Все присутствующие, за исключением иоаннита, ответили на эту речь единодушным возгласом одобрения. Воинственный дух проснулся даже в папе, и он громко изъявил свое согласие.
Лебофор бросил тревожный и страстный взгляд на Лукрецию, которая, видимо, побледнела. Однако она заметила, что взоры Цезаря устремлены на нее, и тихо промолвила:
– Рыцарь-иоаннит не находит более нужным оспаривать награду, а потому я надеюсь, что нам, дамам, нет надобности подвергать своего борца столь суровому соревнованию.
Альфонсо был совершенно ошеломлен. Хотя он в качестве стойкого приверженца Франции чувствовал, что было политической лестью служить таким образом тайно под знаменами французов, однако мысль о безопасности Лебофора заставила его решиться.
– Я принимаю ваш вызов, благородный синьор, – сказал он Цезарю, – тем более что при этом можно избавить от карающей роли мой меч, острие которого притупляют старые воспоминания.
Глаза Лебофора засверкали, и он был готов дать резкий ответ. Однако Лукреция, к удивлению всех присутствующих, прикоснулась к его руке и удержала юношу повелительным взором.
– Успокойтесь, успокойтесь, прошу вас всех, – сказала она, внезапно бросив на Цезаря крайне зоркий взгляд. – Я охотно доверила бы защиту благородного дела мечу английского рыцаря против благороднейших рыцарей в мире, и потому вы не должны удивляться, что я почитаю его, как только когда-либо чтил храбрость наш слабый пол. Но я признаюсь в такой же любви ко всем вам, и если кого-либо из вас постигнет беда, то знайте – я пожалею пострадавшего, а быть может, и отомщу за него.
Эта странная речь так и осталась неразгаданной, потому что предводитель гасконцев Иво д’Аллегр, воскликнул обидчивым тоном:
– Вы говорите так, точно этот рыцарь непобедим, как сам Георгий Победоносец или древний Ахиллес! Я не смею равняться со столь испытанными мужами, но право, лучший рыцарь Англии нашел бы, пожалуй, между нами такого, который запретил бы ему хвастаться.
– Если вы удовольствуетесь худшим, благородный синьор, то я к вашим услугам, – с горячностью подхватил Реджинальд. – Надеюсь, я не совсем забыл наставления своего деда, который рассказывал мне, каким образом ему удалось присутствовать на коронации нашего юного короля Генриха Шестого в Париже.
– Славный ответ! – с добродушным смехом заметил Латремуйль. – Запомните это хвастовство, господа французы, и если улыбка ваших возлюбленных не способна заставить вас отнять славу у этого англичанина с острым языком, то пусть вас побудит к тому воспоминание о его бахвальстве.

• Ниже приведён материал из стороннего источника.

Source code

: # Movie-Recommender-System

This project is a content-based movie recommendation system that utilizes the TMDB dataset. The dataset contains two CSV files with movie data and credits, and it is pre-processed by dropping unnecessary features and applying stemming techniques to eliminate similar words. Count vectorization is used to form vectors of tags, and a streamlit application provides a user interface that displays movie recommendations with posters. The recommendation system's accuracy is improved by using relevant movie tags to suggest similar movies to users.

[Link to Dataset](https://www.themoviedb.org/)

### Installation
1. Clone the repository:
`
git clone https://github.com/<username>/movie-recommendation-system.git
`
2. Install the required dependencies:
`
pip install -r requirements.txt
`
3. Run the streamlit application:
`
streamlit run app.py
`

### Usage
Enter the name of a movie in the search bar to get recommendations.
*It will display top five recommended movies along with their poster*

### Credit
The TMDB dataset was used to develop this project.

Таким образом затянулся странный спор между тремя славными участниками юбилейного турнира и начал привлекать к себе внимание всех рыцарских дворов в Европе. Но он оказался теперь близким к разрешению.
Французское войско провело на своей стоянке лишь несколько дней, и римлянам пришлось полюбоваться еще одним величественным зрелищем, когда оно выступило в поход. Весь папский двор смотрел на него с высоких валов крепости Святого Ангела. Французские военные силы следовало признать несоразмерными затеянному предприятию, как ни кичились французы недавним завоеванием Милана и легкими победами Карла VIII. Их двенадцатитысячная армия состояла преимущественно из отборнейших французских рыцарей и швейцарской пехоты, почти непобедимой в поле благодаря военной выдержке и опыту, а римское дворянство выставило от себя еще около 5000 человек. Когда вся эта армия двигалась по мосту крепости Святого Ангела, весь папский двор и дамы посылали воинам прощальный привет с крепостных валов, а папа благословлял их. Народ ликовал, пушечная пальба сливалась с военной музыкой и барабанным боем.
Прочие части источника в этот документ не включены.